■ Task brief
Please copy out the entries below exactly, beginning with the line that contains "appearance of the" and ending with the line that contains "You might also", and include nothing outside that span.

(Stored data entries)
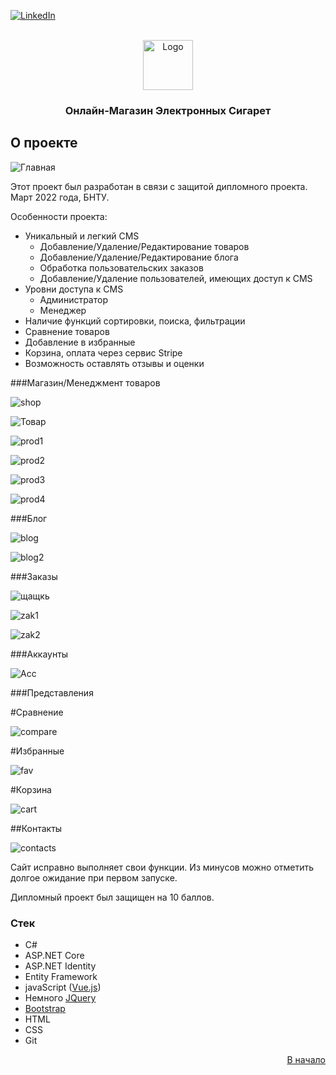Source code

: <div id="top"></div>

[![LinkedIn][linkedin-shield]][linkedin-url]
  
<br />
<div align="center">
<a>
    <img src="https://user-images.githubusercontent.com/80919963/161778669-b8f66540-971c-4e88-bf4a-3e1d8477336a.png" alt="Logo" width="80" height="80">
</a>
  <h3 align="center">Онлайн-Магазин Электронных Сигарет</h3>

</div>


## О проекте

![Главная](https://user-images.githubusercontent.com/80919963/161769551-1463f01c-3546-4bd4-b30b-3783f06e2136.PNG)


Этот проект был разработан в связи с защитой дипломного проекта. Март 2022 года, БНТУ.

Особенности проекта:
* Уникальный и легкий CMS
     - Добавление/Удаление/Редактирование товаров
     - Добавление/Удаление/Редактирование блога
     - Обработка пользовательских заказов
     - Добавление/Удаление пользователей, имеющих доступ к CMS
* Уровни доступа к CMS
     - Администратор
     - Менеджер
* Наличие функций сортировки, поиска, фильтрации
* Сравнение товаров
* Добавление в избранные
* Корзина, оплата через сервис Stripe
* Возможность оставлять отзывы и оценки

###Магазин/Менеджмент товаров

![shop](https://user-images.githubusercontent.com/80919963/177055303-ece48bfb-7633-470e-b687-2b979b13479f.PNG)

![Товар](https://user-images.githubusercontent.com/80919963/161770515-9c328bed-98fc-469f-b9d5-9365dd8376c9.PNG)

![prod1](https://user-images.githubusercontent.com/80919963/177055313-fe33a242-c29c-4247-9995-2696b0d9e009.PNG)

![prod2](https://user-images.githubusercontent.com/80919963/177055315-ce56b003-ddde-4057-953e-d2837db8d825.PNG)

![prod3](https://user-images.githubusercontent.com/80919963/177055316-2e9a3a32-f5bc-44c6-9142-9db5a2bea503.PNG)

![prod4](https://user-images.githubusercontent.com/80919963/177055317-aa81dd77-6426-45ee-8c14-def11c1bfd7d.PNG)

###Блог

![blog](https://user-images.githubusercontent.com/80919963/177055308-1d6ae629-8422-41d4-ac65-defbd8589a57.PNG)

![blog2](https://user-images.githubusercontent.com/80919963/177055312-39a3e231-e30f-43d4-ab7b-377f720661cd.PNG)

###Заказы

![щащкь](https://user-images.githubusercontent.com/80919963/177055387-d327371e-e123-468d-a61b-d9a8f991c311.PNG)

![zak1](https://user-images.githubusercontent.com/80919963/177055356-042e4b51-6b93-4929-93c1-6a04cca8d2d2.PNG)

![zak2](https://user-images.githubusercontent.com/80919963/177055357-a058c277-5db8-409f-a5ef-836c9fa349e2.PNG)

###Аккаунты

![Acc](https://user-images.githubusercontent.com/80919963/177055352-021c0b48-146d-4d19-9b90-1c7dd0167c03.PNG)

###Представления

#Сравнение

![compare](https://user-images.githubusercontent.com/80919963/177055411-5491f883-8e27-4615-8630-b1dcb09b3c4f.PNG)

#Избранные

![fav](https://user-images.githubusercontent.com/80919963/177055397-6549d8f9-abd4-4c2b-a925-5a4ee6532e51.PNG)

#Корзина

![cart](https://user-images.githubusercontent.com/80919963/177055418-cd031281-d53f-4f63-a70c-8f826caf6a7c.PNG)

##Контакты

![contacts](https://user-images.githubusercontent.com/80919963/177055438-8e97fffb-806d-4bec-bc26-34da596f997a.PNG)


Сайт исправно выполняет свои функции. Из минусов можно отметить долгое ожидание при первом запуске. 

Дипломный проект был защищен на 10 баллов.



### Стек

* C#
* ASP.NET Core
* ASP.NET Identity
* Entity Framework
* javaScript ([Vue.js](https://vuejs.org/))
* Немного [JQuery](https://jquery.com)
* [Bootstrap](https://getbootstrap.com)
* HTML
* CSS
* Git

<p align="right"><a href="#top">В начало</a></p>


<!-- https://www.markdownguide.org/basic-syntax/#reference-style-links -->
[linkedin-shield]: https://img.shields.io/badge/-LinkedIn-black.svg?style=for-the-badge&logo=linkedin&colorB=555
[linkedin-url]: https://www.linkedin.com/in/maxim-anisovec/
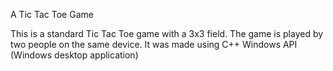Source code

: A Tic Tac Toe Game

This is a standard Tic Tac Toe game with a 3x3 field.
The game is played by two people on the same device.
It was made using C++ Windows API (Windows desktop application)
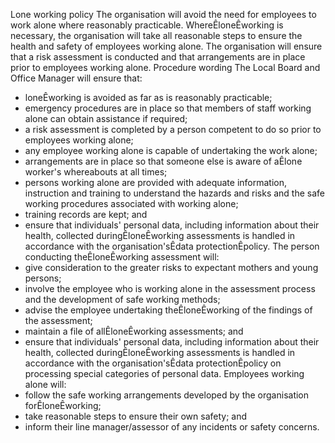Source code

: Lone working policy
The organisation will avoid the need for employees to work alone where reasonably practicable. WhereÊloneÊworking is necessary, the organisation will take all reasonable steps to ensure the health and safety of employees working alone.
The organisation will ensure that a risk assessment is conducted and that arrangements are in place prior to employees working alone.
Procedure wording
The Local Board and Office Manager will ensure that:
* loneÊworking is avoided as far as is reasonably practicable;
* emergency procedures are in place so that members of staff working alone can obtain assistance if required;
* a risk assessment is completed by a person competent to do so prior to employees working alone;
* any employee working alone is capable of undertaking the work alone;
* arrangements are in place so that someone else is aware of aÊlone worker's whereabouts at all times;
* persons working alone are provided with adequate information, instruction and training to understand the hazards and risks and the safe working procedures associated with working alone;
* training records are kept; and
* ensure that individuals' personal data, including information about their health, collected duringÊloneÊworking assessments is handled in accordance with the organisation'sÊdata protectionÊpolicy.
The person conducting theÊloneÊworking assessment will:
* give consideration to the greater risks to expectant mothers and young persons;
* involve the employee who is working alone in the assessment process and the development of safe working methods;
* advise the employee undertaking theÊloneÊworking of the findings of the assessment;
* maintain a file of allÊloneÊworking assessments; and
* ensure that individuals' personal data, including information about their health, collected duringÊloneÊworking assessments is handled in accordance with the organisation'sÊdata protectionÊpolicy on processing special categories of personal data.
Employees working alone will:
* follow the safe working arrangements developed by the organisation forÊloneÊworking;
* take reasonable steps to ensure their own safety; and
* inform their line manager/assessor of any incidents or safety concerns.

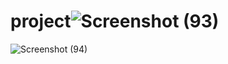 # project![Screenshot (93)](https://github.com/hardikcode2/project/assets/111149998/230522d8-6ac6-41e9-985f-30c5486a5593)
![Screenshot (94)](https://github.com/hardikcode2/project/assets/111149998/0b4c6618-398f-4c84-99bf-7154b8e0e35a)
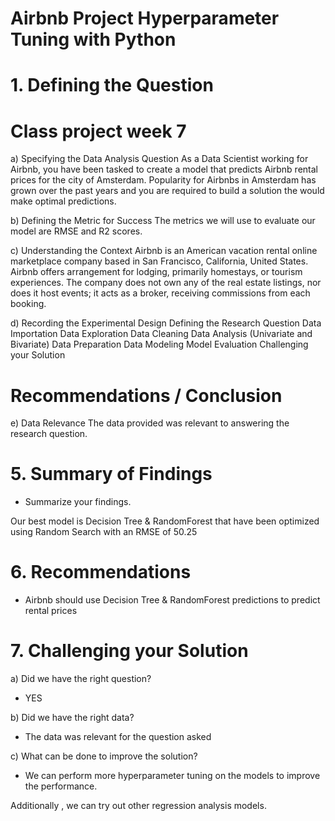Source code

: # Airbnb Project Hyperparameter Tuning with Python


# 1. Defining the Question
# Class project week 7
a) Specifying the Data Analysis Question
As a Data Scientist working for Airbnb, you have been tasked to create a model that predicts Airbnb rental prices for the city of Amsterdam. Popularity for Airbnbs in Amsterdam has grown over the past years and you are required to build a solution the would make optimal predictions.

b) Defining the Metric for Success
The metrics we will use to evaluate our model are RMSE and R2 scores.

c) Understanding the Context
Airbnb is an American vacation rental online marketplace company based in San Francisco, California, United States. Airbnb offers arrangement for lodging, primarily homestays, or tourism experiences. The company does not own any of the real estate listings, nor does it host events; it acts as a broker, receiving commissions from each booking.

d) Recording the Experimental Design
Defining the Research Question
Data Importation
Data Exploration
Data Cleaning
Data Analysis (Univariate and Bivariate)
Data Preparation
Data Modeling
Model Evaluation
Challenging your Solution


# Recommendations / Conclusion
e) Data Relevance
The data provided was relevant to answering the research question.




# 5. Summary of Findings

- Summarize your findings.

Our best model is Decision Tree & RandomForest that have been optimized using Random Search with an RMSE of 50.25
# 6. Recommendations

- Airbnb should use Decision Tree & RandomForest predictions to predict rental prices

# 7. Challenging your Solution

a) Did we have the right question?
 - YES

b) Did we have the right data?
- The data was relevant for the question asked

c) What can be done to improve the solution?
- We can perform more hyperparameter tuning on the models to improve the performance.

Additionally , we can try out other regression analysis models.
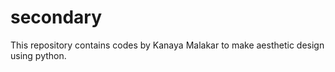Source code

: # secondary

This repository contains codes by Kanaya Malakar to make aesthetic design using python. 
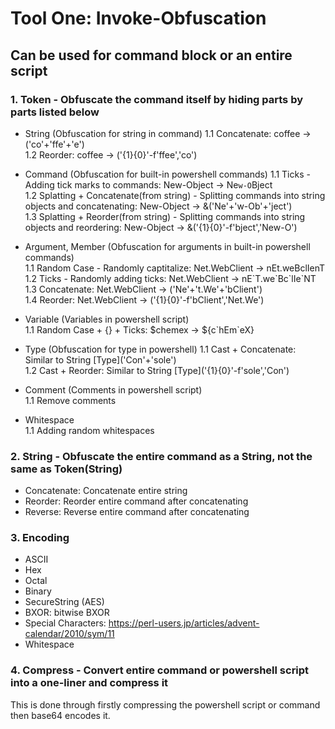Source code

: # Tool One: Invoke-Obfuscation
## Can be used for command block or an entire script 

### 1. Token - Obfuscate the command itself by hiding parts by parts listed below
- String (Obfuscation for string in command)
1.1 Concatenate: coffee -> ('co'+'ffe'+'e')  
1.2 Reorder: coffee -> ('{1}{0}'-f'ffee','co')  

- Command (Obfuscation for built-in powershell commands)
1.1 Ticks - Adding tick marks to commands: New-Object ->  Ne`w-O`Bject  
1.2 Splatting + Concatenate(from string) - Splitting commands into string objects and concatenating: New-Object -> &('Ne'+'w-Ob'+'ject')  
1.3 Splatting + Reorder(from string) - Splitting commands into string objects and reordering: New-Object -> &('{1}{0}'-f'bject','New-O')  

- Argument, Member (Obfuscation for arguments in built-in powershell commands)  
1.1 Random Case - Randomly captitalize: Net.WebClient -> nEt.weBclIenT  
1.2 Ticks - Randomly adding ticks: Net.WebClient -> nE\`T.we\`Bc\`lIe\`NT  
1.3 Concatenate: Net.WebClient -> ('Ne'+'t.We'+'bClient')  
1.4 Reorder: Net.WebClient -> ('{1}{0}'-f'bClient','Net.We')  

- Variable (Variables in powershell script)  
1.1 Random Case + {} + Ticks: $chemex -> ${c\`hEm\`eX}  

- Type (Obfuscation for type in powershell)
1.1 Cast + Concatenate: Similar to String \[Type]('Con'+'sole')  
1.2 Cast + Reorder: Similar to String \[Type]('{1}{0}'-f'sole','Con')

- Comment (Comments in powershell script)  
1.1 Remove comments

- Whitespace  
1.1 Adding random whitespaces

### 2. String - Obfuscate the entire command as a String, not the same as Token(String)
- Concatenate: Concatenate entire string  
- Reorder: Reorder entire command after concatenating  
- Reverse: Reverse entire command after concatenating  

### 3. Encoding 
- ASCII
- Hex
- Octal
- Binary
- SecureString (AES)
- BXOR: bitwise BXOR
- Special Characters: https://perl-users.jp/articles/advent-calendar/2010/sym/11
- Whitespace

### 4. Compress - Convert entire command or powershell script into a one-liner and compress it 
This is done through firstly compressing the powershell script or command then base64 encodes it.
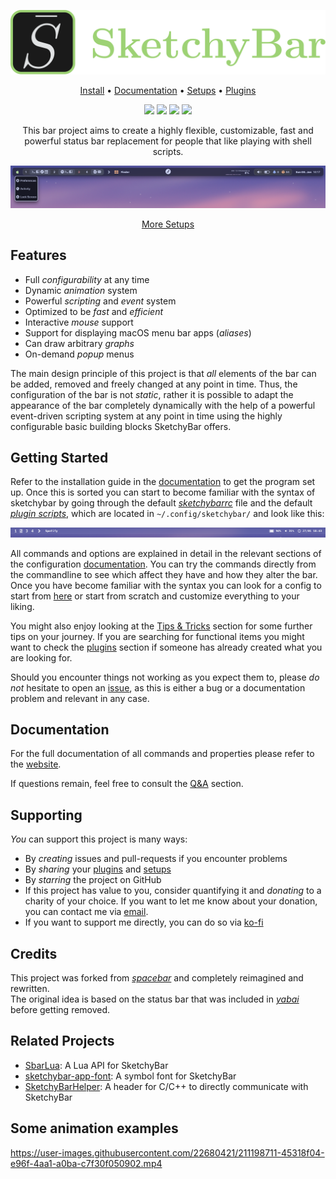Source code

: <p align="center">
  <img src="images/Sbar.svg" />
</p>

<p align="center">
<a href="https://felixkratz.github.io/SketchyBar/setup">Install</a>
<span> • </span>
<a href="https://felixkratz.github.io/SketchyBar/config/bar">Documentation</a> 
<span> • </span> 
<a href="https://github.com/FelixKratz/SketchyBar/discussions/47?sort=top">Setups</a>
<span> • </span> 
<a href="https://github.com/FelixKratz/SketchyBar/discussions/12?sort=top">Plugins</a>
</p>

<p align="center">
<a href="https://opensource.org/licenses/"><img src="https://img.shields.io/badge/License-GPL%20v3-blue.svg"></a>
<a href="https://github.com/FelixKratz/SketchyBar/releases"><img src="https://img.shields.io/github/v/release/FelixKratz/SketchyBar.svg?style=flat&color=orange" /></a>
<a href="https://github.com/FelixKratz/SketchyBar/releases"><img src="https://img.shields.io/github/commits-since/FelixKratz/SketchyBar/latest.svg?color=orange"></a>
<a href="https://en.wikipedia.org/wiki/Free_and_open-source_software"><img src="https://img.shields.io/badge/FOSS-100%25-green.svg?style=flat"></a>
</p>

<p align="center">
This bar project aims to create a highly flexible, customizable, fast and powerful status bar replacement for people that like playing with
shell scripts.
</p>

![](images/example.png)
<p align="center">
<a href="https://github.com/FelixKratz/SketchyBar/discussions/47?sort=top">More Setups</a>
</p>



## Features
* Full *configurability* at any time
* Dynamic *animation* system
* Powerful *scripting* and *event* system
* Optimized to be *fast* and *efficient*
* Interactive *mouse* support
* Support for displaying macOS menu bar apps (*aliases*)
* Can draw arbitrary *graphs*
* On-demand *popup* menus

The main design principle of this project is that *all* elements of the bar can
be added, removed and freely changed at any point in time. Thus, the
configuration of the bar is not *static*, rather it is possible to adapt the
appearance of the bar completely dynamically with the help of a powerful
event-driven scripting system at any point in time using the highly
configurable basic building blocks SketchyBar offers.

## Getting Started
Refer to the installation guide in the [documentation](https://felixkratz.github.io/SketchyBar/setup) to get the program set up.
Once this is sorted you can start to become familiar with the syntax of sketchybar by going through the default [*sketchybarrc*](https://github.com/FelixKratz/SketchyBar/blob/master/sketchybarrc) file and the default [*plugin scripts*](https://github.com/FelixKratz/SketchyBar/blob/master/plugins),
which are located in `~/.config/sketchybar/` and look like this:

![](images/default.png)

All commands and options are explained in detail in the relevant sections
of the configuration [documentation](https://felixkratz.github.io/SketchyBar/config/bar). You can try the commands directly from
the commandline to see which affect they have and how they alter the bar. Once you have become familiar with the syntax you can
look for a config to start from [here](https://github.com/FelixKratz/SketchyBar/discussions/47?sort=top) or start from scratch and customize
everything to your liking.

You might also enjoy looking at the [Tips & Tricks](https://felixkratz.github.io/SketchyBar/config/tricks) section
for some further tips on your journey. If you are searching for functional items you might want to check the
[plugins](https://github.com/FelixKratz/SketchyBar/discussions/12?sort=top) section if someone has already created what you are looking for.

Should you encounter things not working as you expect them to, please *do not* hesitate to open an [issue](https://github.com/FelixKratz/SketchyBar/issues), as
this is either a bug or a documentation problem and relevant in any case.

## Documentation
For the full documentation of all commands and properties please refer to the [website](https://felixkratz.github.io/SketchyBar/config/bar).

If questions remain, feel free to consult the [Q&A](https://github.com/FelixKratz/SketchyBar/discussions/categories/q-a) section.

## Supporting
*You* can support this project is many ways:
- By *creating* issues and pull-requests if you encounter problems
- By *sharing* your [plugins](https://github.com/FelixKratz/SketchyBar/discussions/12) and [setups](https://github.com/FelixKratz/SketchyBar/discussions/47)
- By *starring* the project on GitHub
- If this project has value to you, consider quantifying it and *donating* to a charity of your choice. If you want to let me know about your donation, you
can contact me via [email](mailto:felix.kratz@tu-dortmund.de?Subject=Donation).
- If you want to support me directly, you can do so via [ko-fi](https://ko-fi.com/felixkratz)

## Credits
This project was forked from *[spacebar](https://github.com/cmacrae/spacebar)* and completely reimagined and rewritten. <br>
The original idea is based on the status bar that was included in *[yabai](https://github.com/koekeishiya/yabai)* before getting removed.


## Related Projects
- [SbarLua](https://github.com/FelixKratz/SbarLua): A Lua API for SketchyBar
- [sketchybar-app-font](https://github.com/kvndrsslr/sketchybar-app-font): A symbol font for SketchyBar
- [SketchyBarHelper](https://github.com/FelixKratz/SketchyBarHelper): A header for C/C++ to directly communicate with SketchyBar

## Some animation examples

https://user-images.githubusercontent.com/22680421/211198711-45318f04-e96f-4aa1-a0ba-c7f30f050902.mp4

■ Answer to this task
appearance of the bar completely dynamically with the help of a powerful
event-driven scripting system at any point in time using the highly
configurable basic building blocks SketchyBar offers.

## Getting Started
Refer to the installation guide in the [documentation](https://felixkratz.github.io/SketchyBar/setup) to get the program set up.
Once this is sorted you can start to become familiar with the syntax of sketchybar by going through the default [*sketchybarrc*](https://github.com/FelixKratz/SketchyBar/blob/master/sketchybarrc) file and the default [*plugin scripts*](https://github.com/FelixKratz/SketchyBar/blob/master/plugins),
which are located in `~/.config/sketchybar/` and look like this:

![](images/default.png)

All commands and options are explained in detail in the relevant sections
of the configuration [documentation](https://felixkratz.github.io/SketchyBar/config/bar). You can try the commands directly from
the commandline to see which affect they have and how they alter the bar. Once you have become familiar with the syntax you can
look for a config to start from [here](https://github.com/FelixKratz/SketchyBar/discussions/47?sort=top) or start from scratch and customize
everything to your liking.

You might also enjoy looking at the [Tips & Tricks](https://felixkratz.github.io/SketchyBar/config/tricks) section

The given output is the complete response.